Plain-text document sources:
▼

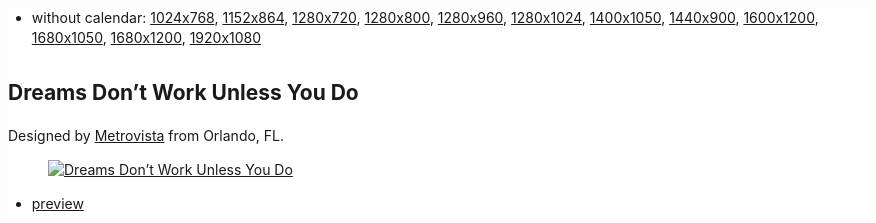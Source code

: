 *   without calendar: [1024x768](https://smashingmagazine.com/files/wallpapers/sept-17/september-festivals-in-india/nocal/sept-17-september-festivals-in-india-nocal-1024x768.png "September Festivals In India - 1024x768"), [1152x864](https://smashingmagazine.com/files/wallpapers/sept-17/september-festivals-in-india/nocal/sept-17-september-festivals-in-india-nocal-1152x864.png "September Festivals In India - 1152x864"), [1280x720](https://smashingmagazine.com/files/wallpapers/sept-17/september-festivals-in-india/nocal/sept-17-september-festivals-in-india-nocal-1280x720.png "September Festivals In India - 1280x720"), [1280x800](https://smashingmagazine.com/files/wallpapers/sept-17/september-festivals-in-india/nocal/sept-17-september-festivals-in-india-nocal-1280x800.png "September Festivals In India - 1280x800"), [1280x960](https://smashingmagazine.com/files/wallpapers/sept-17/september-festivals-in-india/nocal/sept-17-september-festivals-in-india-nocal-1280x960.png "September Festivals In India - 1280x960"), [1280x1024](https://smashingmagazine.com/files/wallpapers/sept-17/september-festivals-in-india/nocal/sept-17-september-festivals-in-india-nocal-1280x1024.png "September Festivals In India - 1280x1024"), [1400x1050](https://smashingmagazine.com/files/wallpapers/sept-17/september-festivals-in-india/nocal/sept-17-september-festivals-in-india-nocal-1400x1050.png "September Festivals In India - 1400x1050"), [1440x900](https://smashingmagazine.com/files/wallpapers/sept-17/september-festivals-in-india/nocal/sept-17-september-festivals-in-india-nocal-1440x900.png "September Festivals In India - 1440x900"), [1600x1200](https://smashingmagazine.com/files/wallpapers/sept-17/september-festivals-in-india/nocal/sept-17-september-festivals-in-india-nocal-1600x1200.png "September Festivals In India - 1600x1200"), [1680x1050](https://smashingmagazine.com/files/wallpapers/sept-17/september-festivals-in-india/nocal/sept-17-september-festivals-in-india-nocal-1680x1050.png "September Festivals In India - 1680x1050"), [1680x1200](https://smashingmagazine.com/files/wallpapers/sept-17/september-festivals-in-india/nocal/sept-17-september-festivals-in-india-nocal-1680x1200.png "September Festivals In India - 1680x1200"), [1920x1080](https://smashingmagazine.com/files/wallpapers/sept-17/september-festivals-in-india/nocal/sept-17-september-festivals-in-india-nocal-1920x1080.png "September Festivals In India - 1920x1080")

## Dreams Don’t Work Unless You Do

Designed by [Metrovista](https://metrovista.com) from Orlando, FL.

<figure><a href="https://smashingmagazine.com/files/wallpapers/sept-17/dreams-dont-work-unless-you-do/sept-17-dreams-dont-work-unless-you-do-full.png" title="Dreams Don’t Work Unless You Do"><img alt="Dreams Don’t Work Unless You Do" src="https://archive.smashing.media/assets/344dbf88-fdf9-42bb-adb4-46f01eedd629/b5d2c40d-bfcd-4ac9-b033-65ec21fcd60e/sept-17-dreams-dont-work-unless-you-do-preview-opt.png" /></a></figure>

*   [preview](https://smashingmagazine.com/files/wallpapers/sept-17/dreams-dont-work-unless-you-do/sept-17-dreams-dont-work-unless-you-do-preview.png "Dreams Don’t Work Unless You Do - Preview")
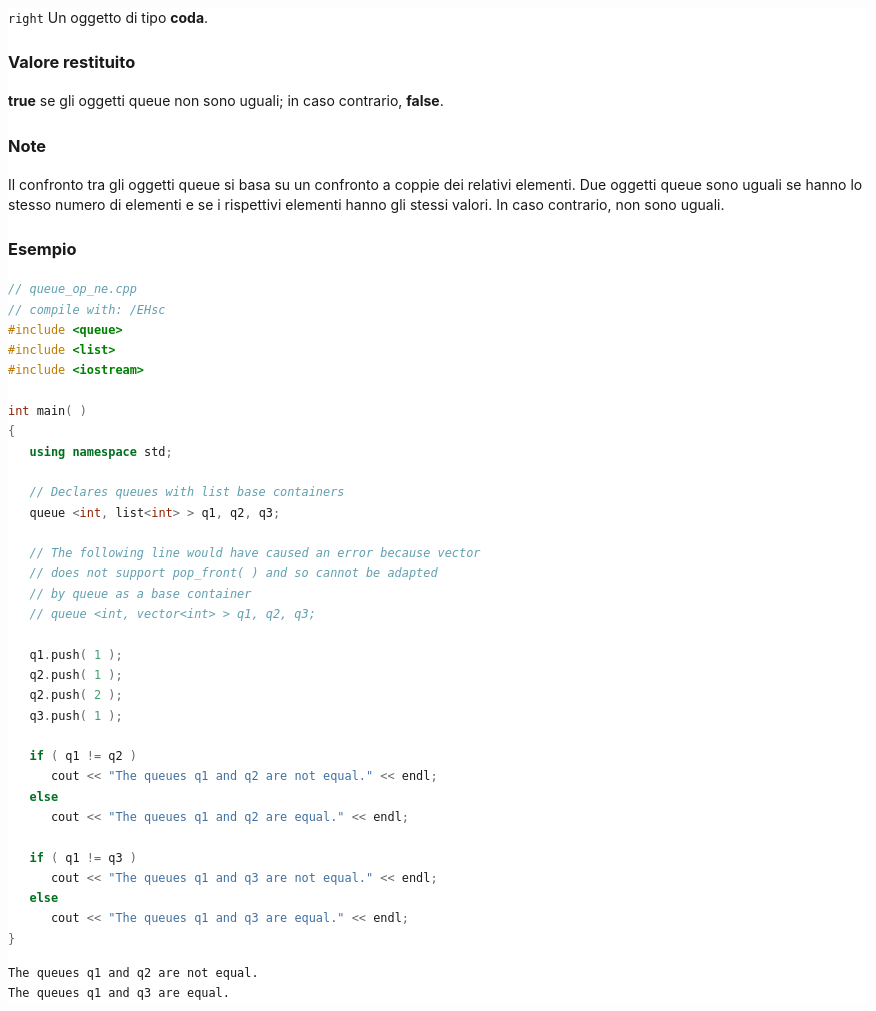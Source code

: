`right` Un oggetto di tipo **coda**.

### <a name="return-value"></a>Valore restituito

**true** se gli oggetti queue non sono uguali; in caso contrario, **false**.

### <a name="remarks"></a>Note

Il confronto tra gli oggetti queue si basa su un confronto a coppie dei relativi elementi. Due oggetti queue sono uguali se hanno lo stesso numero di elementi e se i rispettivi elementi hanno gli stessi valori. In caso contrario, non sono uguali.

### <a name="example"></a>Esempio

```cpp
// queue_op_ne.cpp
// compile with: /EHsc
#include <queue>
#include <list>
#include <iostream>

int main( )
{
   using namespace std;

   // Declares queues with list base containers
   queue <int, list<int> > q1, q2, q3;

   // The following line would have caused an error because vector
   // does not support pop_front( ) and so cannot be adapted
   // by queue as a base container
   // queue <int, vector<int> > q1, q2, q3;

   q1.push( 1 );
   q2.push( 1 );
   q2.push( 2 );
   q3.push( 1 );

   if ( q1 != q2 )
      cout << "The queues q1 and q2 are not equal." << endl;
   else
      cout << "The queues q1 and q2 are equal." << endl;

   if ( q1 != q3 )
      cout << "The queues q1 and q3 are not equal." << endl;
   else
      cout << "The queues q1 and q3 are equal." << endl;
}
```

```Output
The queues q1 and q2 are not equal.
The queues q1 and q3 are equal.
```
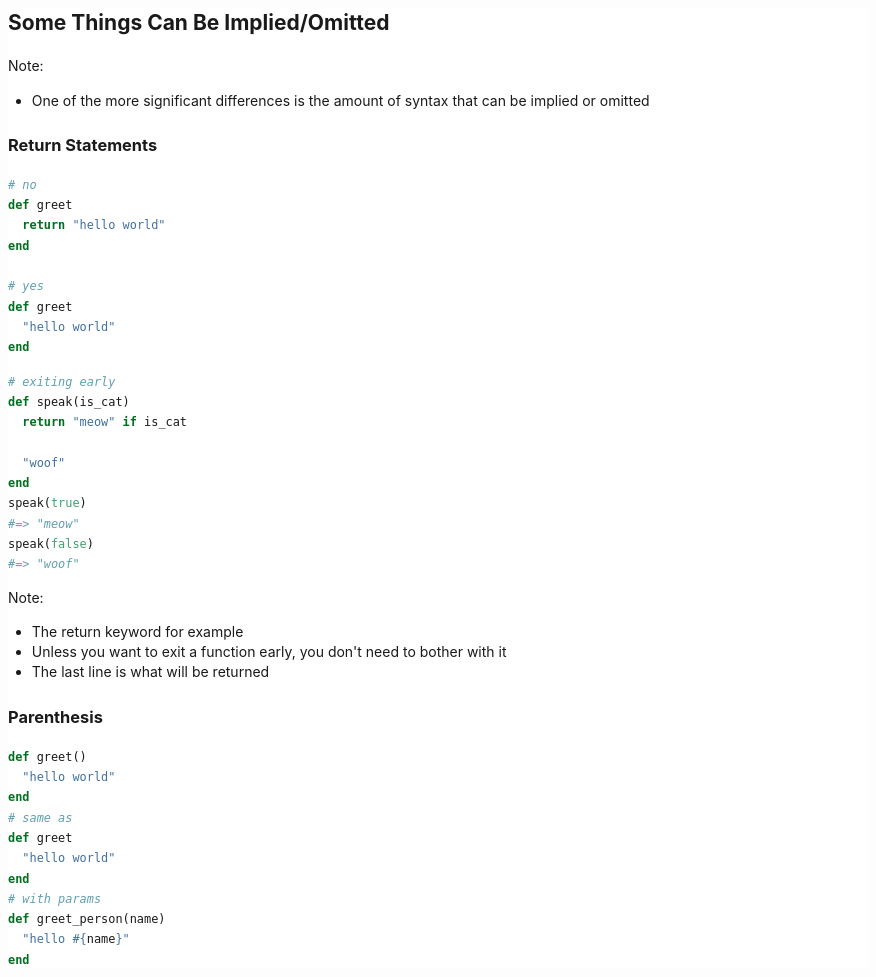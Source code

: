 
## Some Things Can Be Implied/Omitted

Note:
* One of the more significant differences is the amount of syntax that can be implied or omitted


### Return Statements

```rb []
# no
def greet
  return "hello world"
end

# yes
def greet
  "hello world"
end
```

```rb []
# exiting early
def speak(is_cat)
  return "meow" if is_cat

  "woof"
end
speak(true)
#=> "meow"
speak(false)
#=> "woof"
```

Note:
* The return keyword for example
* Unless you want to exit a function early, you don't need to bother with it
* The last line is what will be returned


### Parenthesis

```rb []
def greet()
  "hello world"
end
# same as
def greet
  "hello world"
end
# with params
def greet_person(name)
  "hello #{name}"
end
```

▲

▶ [EXERCISE DETAILS]: Exact copy, no pictures: please print every record above as written.

▶ [WRITTEN SOLUTION]:
Source code

: *   without calendar: [1024x768](https://smashingmagazine.com/files/wallpapers/sept-17/september-festivals-in-india/nocal/sept-17-september-festivals-in-india-nocal-1024x768.png "September Festivals In India - 1024x768"), [1152x864](https://smashingmagazine.com/files/wallpapers/sept-17/september-festivals-in-india/nocal/sept-17-september-festivals-in-india-nocal-1152x864.png "September Festivals In India - 1152x864"), [1280x720](https://smashingmagazine.com/files/wallpapers/sept-17/september-festivals-in-india/nocal/sept-17-september-festivals-in-india-nocal-1280x720.png "September Festivals In India - 1280x720"), [1280x800](https://smashingmagazine.com/files/wallpapers/sept-17/september-festivals-in-india/nocal/sept-17-september-festivals-in-india-nocal-1280x800.png "September Festivals In India - 1280x800"), [1280x960](https://smashingmagazine.com/files/wallpapers/sept-17/september-festivals-in-india/nocal/sept-17-september-festivals-in-india-nocal-1280x960.png "September Festivals In India - 1280x960"), [1280x1024](https://smashingmagazine.com/files/wallpapers/sept-17/september-festivals-in-india/nocal/sept-17-september-festivals-in-india-nocal-1280x1024.png "September Festivals In India - 1280x1024"), [1400x1050](https://smashingmagazine.com/files/wallpapers/sept-17/september-festivals-in-india/nocal/sept-17-september-festivals-in-india-nocal-1400x1050.png "September Festivals In India - 1400x1050"), [1440x900](https://smashingmagazine.com/files/wallpapers/sept-17/september-festivals-in-india/nocal/sept-17-september-festivals-in-india-nocal-1440x900.png "September Festivals In India - 1440x900"), [1600x1200](https://smashingmagazine.com/files/wallpapers/sept-17/september-festivals-in-india/nocal/sept-17-september-festivals-in-india-nocal-1600x1200.png "September Festivals In India - 1600x1200"), [1680x1050](https://smashingmagazine.com/files/wallpapers/sept-17/september-festivals-in-india/nocal/sept-17-september-festivals-in-india-nocal-1680x1050.png "September Festivals In India - 1680x1050"), [1680x1200](https://smashingmagazine.com/files/wallpapers/sept-17/september-festivals-in-india/nocal/sept-17-september-festivals-in-india-nocal-1680x1200.png "September Festivals In India - 1680x1200"), [1920x1080](https://smashingmagazine.com/files/wallpapers/sept-17/september-festivals-in-india/nocal/sept-17-september-festivals-in-india-nocal-1920x1080.png "September Festivals In India - 1920x1080")

## Dreams Don’t Work Unless You Do

Designed by [Metrovista](https://metrovista.com) from Orlando, FL.

<figure><a href="https://smashingmagazine.com/files/wallpapers/sept-17/dreams-dont-work-unless-you-do/sept-17-dreams-dont-work-unless-you-do-full.png" title="Dreams Don’t Work Unless You Do"><img alt="Dreams Don’t Work Unless You Do" src="https://archive.smashing.media/assets/344dbf88-fdf9-42bb-adb4-46f01eedd629/b5d2c40d-bfcd-4ac9-b033-65ec21fcd60e/sept-17-dreams-dont-work-unless-you-do-preview-opt.png" /></a></figure>

*   [preview](https://smashingmagazine.com/files/wallpapers/sept-17/dreams-dont-work-unless-you-do/sept-17-dreams-dont-work-unless-you-do-preview.png "Dreams Don’t Work Unless You Do - Preview")
Source code

:`right` Un oggetto di tipo **coda**.

### <a name="return-value"></a>Valore restituito

**true** se gli oggetti queue non sono uguali; in caso contrario, **false**.

### <a name="remarks"></a>Note

Il confronto tra gli oggetti queue si basa su un confronto a coppie dei relativi elementi. Due oggetti queue sono uguali se hanno lo stesso numero di elementi e se i rispettivi elementi hanno gli stessi valori. In caso contrario, non sono uguali.

### <a name="example"></a>Esempio

```cpp
// queue_op_ne.cpp
// compile with: /EHsc
#include <queue>
#include <list>
#include <iostream>

int main( )
{
   using namespace std;

   // Declares queues with list base containers
   queue <int, list<int> > q1, q2, q3;

   // The following line would have caused an error because vector
   // does not support pop_front( ) and so cannot be adapted
   // by queue as a base container
   // queue <int, vector<int> > q1, q2, q3;

   q1.push( 1 );
   q2.push( 1 );
   q2.push( 2 );
   q3.push( 1 );

   if ( q1 != q2 )
      cout << "The queues q1 and q2 are not equal." << endl;
   else
      cout << "The queues q1 and q2 are equal." << endl;

   if ( q1 != q3 )
      cout << "The queues q1 and q3 are not equal." << endl;
   else
      cout << "The queues q1 and q3 are equal." << endl;
}
```

```Output
The queues q1 and q2 are not equal.
The queues q1 and q3 are equal.
```
Source code

: 
## Some Things Can Be Implied/Omitted

Note:
* One of the more significant differences is the amount of syntax that can be implied or omitted


### Return Statements

```rb []
# no
def greet
  return "hello world"
end

# yes
def greet
  "hello world"
end
```

```rb []
# exiting early
def speak(is_cat)
  return "meow" if is_cat

  "woof"
end
speak(true)
#=> "meow"
speak(false)
#=> "woof"
```

Note:
* The return keyword for example
* Unless you want to exit a function early, you don't need to bother with it
* The last line is what will be returned


### Parenthesis

```rb []
def greet()
  "hello world"
end
# same as
def greet
  "hello world"
end
# with params
def greet_person(name)
  "hello #{name}"
end
```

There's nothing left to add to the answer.